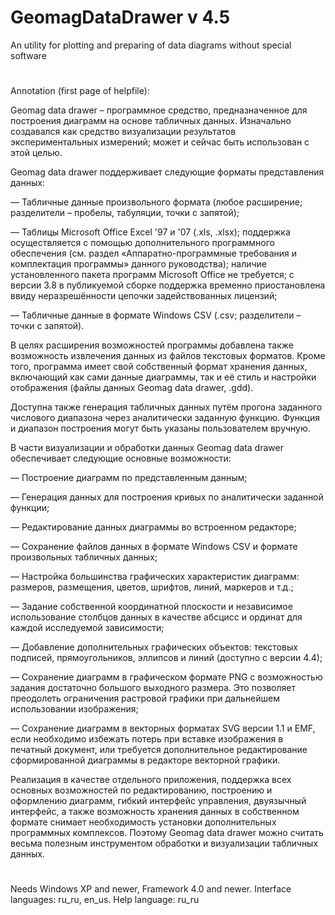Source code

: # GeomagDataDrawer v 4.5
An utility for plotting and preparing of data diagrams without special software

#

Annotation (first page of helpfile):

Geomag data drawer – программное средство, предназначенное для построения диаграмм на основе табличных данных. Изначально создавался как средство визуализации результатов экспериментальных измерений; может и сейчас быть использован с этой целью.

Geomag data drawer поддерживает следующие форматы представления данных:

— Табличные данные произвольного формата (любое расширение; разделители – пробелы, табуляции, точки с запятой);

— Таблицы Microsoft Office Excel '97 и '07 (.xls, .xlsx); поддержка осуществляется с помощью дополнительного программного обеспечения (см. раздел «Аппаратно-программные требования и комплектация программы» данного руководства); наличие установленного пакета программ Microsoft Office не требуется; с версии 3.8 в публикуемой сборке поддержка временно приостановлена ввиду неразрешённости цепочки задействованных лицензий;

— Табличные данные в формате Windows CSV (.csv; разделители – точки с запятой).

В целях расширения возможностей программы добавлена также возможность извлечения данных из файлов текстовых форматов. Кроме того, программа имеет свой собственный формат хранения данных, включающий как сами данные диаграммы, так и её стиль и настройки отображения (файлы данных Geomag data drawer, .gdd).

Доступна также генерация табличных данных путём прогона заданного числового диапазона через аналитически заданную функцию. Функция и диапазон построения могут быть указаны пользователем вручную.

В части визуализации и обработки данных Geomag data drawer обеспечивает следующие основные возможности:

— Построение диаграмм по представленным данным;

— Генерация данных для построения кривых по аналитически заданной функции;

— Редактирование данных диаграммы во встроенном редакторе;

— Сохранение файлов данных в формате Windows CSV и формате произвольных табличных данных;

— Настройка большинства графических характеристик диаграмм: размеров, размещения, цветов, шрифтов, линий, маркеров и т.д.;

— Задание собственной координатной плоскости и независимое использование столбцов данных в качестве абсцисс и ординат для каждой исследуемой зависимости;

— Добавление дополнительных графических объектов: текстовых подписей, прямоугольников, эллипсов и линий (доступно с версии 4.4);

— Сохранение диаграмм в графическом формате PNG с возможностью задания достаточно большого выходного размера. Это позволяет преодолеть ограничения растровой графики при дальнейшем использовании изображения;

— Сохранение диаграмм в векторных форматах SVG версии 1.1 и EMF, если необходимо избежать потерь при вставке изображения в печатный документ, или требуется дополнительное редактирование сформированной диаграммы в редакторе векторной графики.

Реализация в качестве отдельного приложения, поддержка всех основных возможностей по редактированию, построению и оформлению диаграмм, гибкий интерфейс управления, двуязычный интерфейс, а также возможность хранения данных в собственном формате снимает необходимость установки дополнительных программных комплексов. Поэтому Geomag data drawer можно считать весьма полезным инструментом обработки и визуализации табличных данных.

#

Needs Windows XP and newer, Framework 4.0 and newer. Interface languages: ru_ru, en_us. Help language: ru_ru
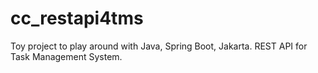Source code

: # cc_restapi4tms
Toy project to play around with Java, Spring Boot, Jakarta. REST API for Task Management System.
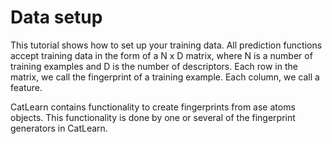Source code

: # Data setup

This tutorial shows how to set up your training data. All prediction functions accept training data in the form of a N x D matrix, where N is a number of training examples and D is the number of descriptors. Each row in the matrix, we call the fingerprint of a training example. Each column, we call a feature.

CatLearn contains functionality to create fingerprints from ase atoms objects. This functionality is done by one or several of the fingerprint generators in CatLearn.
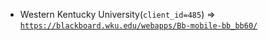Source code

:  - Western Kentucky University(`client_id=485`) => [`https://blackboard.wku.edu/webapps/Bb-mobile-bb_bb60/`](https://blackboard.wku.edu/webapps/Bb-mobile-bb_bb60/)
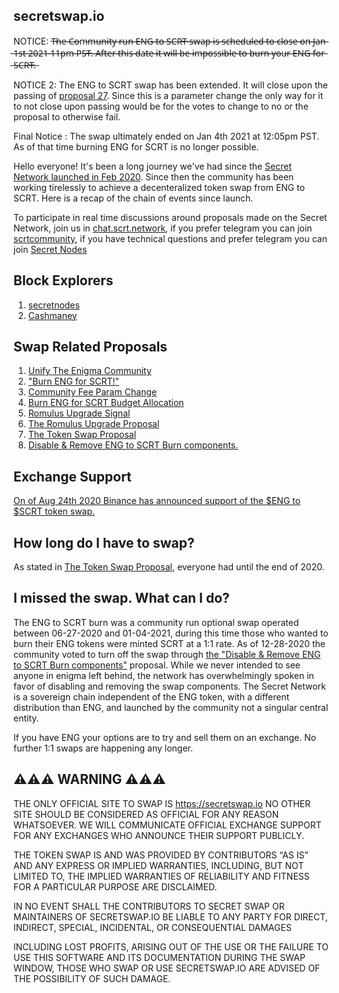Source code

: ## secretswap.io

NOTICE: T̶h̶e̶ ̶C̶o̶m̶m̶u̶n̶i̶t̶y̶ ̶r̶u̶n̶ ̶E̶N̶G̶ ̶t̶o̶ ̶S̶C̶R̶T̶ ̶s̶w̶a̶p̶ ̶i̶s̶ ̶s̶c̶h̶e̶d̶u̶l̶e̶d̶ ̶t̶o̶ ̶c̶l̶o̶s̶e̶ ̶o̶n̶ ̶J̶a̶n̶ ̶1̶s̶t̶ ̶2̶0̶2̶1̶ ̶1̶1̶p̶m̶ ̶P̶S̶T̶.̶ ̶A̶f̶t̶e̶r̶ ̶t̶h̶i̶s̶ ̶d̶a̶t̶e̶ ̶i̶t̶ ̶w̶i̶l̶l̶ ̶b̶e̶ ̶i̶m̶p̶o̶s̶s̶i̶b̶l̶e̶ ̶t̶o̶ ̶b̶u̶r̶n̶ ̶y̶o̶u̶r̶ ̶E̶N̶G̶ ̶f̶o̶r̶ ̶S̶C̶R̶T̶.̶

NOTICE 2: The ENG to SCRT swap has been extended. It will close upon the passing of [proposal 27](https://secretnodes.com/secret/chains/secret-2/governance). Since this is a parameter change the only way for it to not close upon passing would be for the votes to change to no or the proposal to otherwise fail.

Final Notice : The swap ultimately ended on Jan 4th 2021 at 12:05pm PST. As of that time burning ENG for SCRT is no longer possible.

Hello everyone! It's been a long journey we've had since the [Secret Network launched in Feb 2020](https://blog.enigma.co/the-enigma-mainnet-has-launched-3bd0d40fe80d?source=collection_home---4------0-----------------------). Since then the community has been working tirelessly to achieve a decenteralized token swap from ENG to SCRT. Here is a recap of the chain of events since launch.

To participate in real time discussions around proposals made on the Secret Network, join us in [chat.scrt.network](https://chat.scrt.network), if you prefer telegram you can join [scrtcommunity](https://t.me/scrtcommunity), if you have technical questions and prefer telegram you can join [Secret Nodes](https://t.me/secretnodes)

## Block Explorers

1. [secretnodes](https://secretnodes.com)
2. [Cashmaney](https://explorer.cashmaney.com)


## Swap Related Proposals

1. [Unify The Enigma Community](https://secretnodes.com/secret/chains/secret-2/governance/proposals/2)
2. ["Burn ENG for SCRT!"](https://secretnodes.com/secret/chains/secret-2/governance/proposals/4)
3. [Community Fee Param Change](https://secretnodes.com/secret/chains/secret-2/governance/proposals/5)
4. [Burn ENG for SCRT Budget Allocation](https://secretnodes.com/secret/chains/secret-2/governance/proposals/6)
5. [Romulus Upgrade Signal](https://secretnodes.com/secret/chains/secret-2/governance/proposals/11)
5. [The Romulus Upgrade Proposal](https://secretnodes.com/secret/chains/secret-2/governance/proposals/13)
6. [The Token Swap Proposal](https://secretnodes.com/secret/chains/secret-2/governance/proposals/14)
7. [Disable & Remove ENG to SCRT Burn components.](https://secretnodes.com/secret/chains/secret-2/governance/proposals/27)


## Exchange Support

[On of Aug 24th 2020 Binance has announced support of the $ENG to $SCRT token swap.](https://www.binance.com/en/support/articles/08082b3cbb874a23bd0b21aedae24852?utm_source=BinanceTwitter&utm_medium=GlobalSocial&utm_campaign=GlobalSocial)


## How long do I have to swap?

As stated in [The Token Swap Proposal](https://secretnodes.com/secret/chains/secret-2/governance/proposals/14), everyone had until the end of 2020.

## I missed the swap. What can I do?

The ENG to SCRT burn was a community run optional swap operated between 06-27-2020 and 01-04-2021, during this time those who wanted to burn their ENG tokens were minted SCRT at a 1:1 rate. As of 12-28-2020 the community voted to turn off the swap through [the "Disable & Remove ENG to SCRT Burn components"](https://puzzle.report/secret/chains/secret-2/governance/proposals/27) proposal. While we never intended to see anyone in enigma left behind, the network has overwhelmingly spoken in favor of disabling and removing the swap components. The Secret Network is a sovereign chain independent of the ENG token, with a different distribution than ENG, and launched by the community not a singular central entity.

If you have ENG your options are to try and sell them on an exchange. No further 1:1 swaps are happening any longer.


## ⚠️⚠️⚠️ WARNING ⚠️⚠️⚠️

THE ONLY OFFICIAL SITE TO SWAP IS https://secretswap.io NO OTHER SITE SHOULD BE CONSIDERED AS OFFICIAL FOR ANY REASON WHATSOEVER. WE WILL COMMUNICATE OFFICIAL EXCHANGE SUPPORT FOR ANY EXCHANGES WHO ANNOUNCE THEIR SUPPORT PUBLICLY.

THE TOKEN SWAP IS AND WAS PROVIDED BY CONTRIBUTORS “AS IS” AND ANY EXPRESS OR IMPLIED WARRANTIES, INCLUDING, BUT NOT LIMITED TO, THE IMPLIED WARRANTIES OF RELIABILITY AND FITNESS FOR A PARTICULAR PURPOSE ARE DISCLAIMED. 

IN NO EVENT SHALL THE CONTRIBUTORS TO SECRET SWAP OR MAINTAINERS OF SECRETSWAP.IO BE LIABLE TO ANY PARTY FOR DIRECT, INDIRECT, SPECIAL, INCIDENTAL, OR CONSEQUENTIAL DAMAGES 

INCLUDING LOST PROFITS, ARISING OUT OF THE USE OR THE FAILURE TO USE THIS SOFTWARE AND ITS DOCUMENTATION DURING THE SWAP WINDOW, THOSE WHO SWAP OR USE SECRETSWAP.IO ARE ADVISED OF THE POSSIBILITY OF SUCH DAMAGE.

• **Requirement**
Copy nothing but the lines from the start of the entries through the line with "Annotation (first page". Write them out exactly, without pictures.

• **Exercise solution**
Source code

: # GeomagDataDrawer v 4.5
An utility for plotting and preparing of data diagrams without special software

#

Annotation (first page of helpfile):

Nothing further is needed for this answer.